The existence of fraud is a question of fact to be resolved upon consideration of the entire record. Gajewski v. Commissioner,67 T.C. 181, 199 (1976), affd. without published opinion 578 F.2d 1383 (8th Cir. 1978). Fraud is never presumed, but rather must be established by affirmative evidence. Beaver v. Commissioner,55 T.C. 85, 92 (1970). Circumstantial evidence is permitted where direct evidence of fraud is not available. Spies v. United States,317 U.S. 492, 499 (1943); Rowlee v. Commissioner,80 T.C. at 1123; Gajewski v. Commissioner,67 T.C. at 200. Fraud may properly be inferred where an entire course of conduct establishes the necessary intent. Rowlee v. Commissioner,supra;Stone v. Commissioner,56 T.C. 213, 223-224 (1971).
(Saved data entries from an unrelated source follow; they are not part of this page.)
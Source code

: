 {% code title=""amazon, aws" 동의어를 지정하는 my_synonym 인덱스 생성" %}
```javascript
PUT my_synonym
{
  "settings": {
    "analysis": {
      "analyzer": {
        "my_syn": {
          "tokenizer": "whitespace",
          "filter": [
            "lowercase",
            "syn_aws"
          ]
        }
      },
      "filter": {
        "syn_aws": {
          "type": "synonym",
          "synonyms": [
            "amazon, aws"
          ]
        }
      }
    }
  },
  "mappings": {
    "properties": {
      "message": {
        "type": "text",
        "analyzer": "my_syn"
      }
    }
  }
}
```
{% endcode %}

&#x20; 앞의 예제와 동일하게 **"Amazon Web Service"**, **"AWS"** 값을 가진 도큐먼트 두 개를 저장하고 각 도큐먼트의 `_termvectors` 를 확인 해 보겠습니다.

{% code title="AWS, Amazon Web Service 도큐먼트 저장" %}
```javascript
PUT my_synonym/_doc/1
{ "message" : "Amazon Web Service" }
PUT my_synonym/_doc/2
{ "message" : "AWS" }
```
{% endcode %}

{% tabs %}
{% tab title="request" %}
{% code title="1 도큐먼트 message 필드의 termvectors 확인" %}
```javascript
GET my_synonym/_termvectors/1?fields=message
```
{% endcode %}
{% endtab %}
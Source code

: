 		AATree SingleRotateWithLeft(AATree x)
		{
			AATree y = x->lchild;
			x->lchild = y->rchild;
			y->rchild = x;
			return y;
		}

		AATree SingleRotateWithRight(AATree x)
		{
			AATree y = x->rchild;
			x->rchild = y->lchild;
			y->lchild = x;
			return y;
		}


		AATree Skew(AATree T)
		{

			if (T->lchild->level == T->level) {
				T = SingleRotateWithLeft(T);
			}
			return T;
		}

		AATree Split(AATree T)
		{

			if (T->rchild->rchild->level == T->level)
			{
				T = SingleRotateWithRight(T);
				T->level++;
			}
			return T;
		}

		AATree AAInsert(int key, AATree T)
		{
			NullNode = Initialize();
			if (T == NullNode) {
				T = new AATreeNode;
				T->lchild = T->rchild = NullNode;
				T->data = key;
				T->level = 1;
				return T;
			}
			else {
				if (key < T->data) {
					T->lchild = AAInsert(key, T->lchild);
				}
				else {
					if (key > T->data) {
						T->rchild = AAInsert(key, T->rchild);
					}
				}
The precise amount of underpayment resulting from fraud need not be proved. Otsuki v. Commissioner,53 T.C. 96, 105 (1969). The statute requires only a showing that "any part" of an underpayment results from fraud. However, the Commissioner must show fraud resulting in an underpayment for each taxable year in which fraud has been asserted. Otsuki v. Commissioner,supra.
In the present case, the evidence in the record overwhelmingly establishes that Mr. Willis fraudulently underpaid his taxes during both of the years in issue. He properly filed returns for 1971 and 1973; Yet, the documents that he submitted for 1974 and 1975 clearly did not constitute returns within the meaning of section 6011 and the regulations thereunder. See Jarvis v. Commissioner,78 T.C. 646 (1982); Thompson v. Commissioner,78 T.C. 558 (1982); Reiff v. Commissioner,77 T.C. 1169 (1981). In addition, during 1974 and 1975, Mr. Willis submitted false Forms W-4 and W-4E on at least six separate occasions. On such forms, he falsely claimed that he was "exempt" from withholding because he was not liable for income taxes for the past and current years, and he claimed numerous exemptions to which he was clearly not entitled.
While failure to file is not conclusive evidence of fraud, it is a factor worthy of consideration, particularly when coupled with the submission of false Forms W-4 and W-4E. Hebrank v. Commissioner,81 T.C. 640, 642 (1983); Habersham-Bey v. Commissioner,78 T.C. 304, 312-314 (1982). The addition to tax for fraud is remedial in character and is "provided primarily as a safeguard for the protection of the revenue and to reimburse the Government for the heavy expense of investigation and the loss resulting from the taxpayer's fraud." Helvering v. Mitchell,303 U.S. 391, 401 (1938). In light of such purpose, we find the addition to tax for fraud in the present case to be particularly appropriate. By submitting false withholding statements, Mr. Willis disrupted the orderly process of tax collection, and in failing to file adequate returns for the years at issue, and to comply with requests for documentation, he forced the Commissioner's agents to search him out and to uncover the sources of his income. Hebrank v. Commissioner,supra at 643-644. Based on the record in the present case, the Commissioner has, by clear and convincing evidence, proved that the underpayment of Mr. Willis' taxes during the years at issue was due to fraud, and we so hold.
Decision will be entered for the respondent.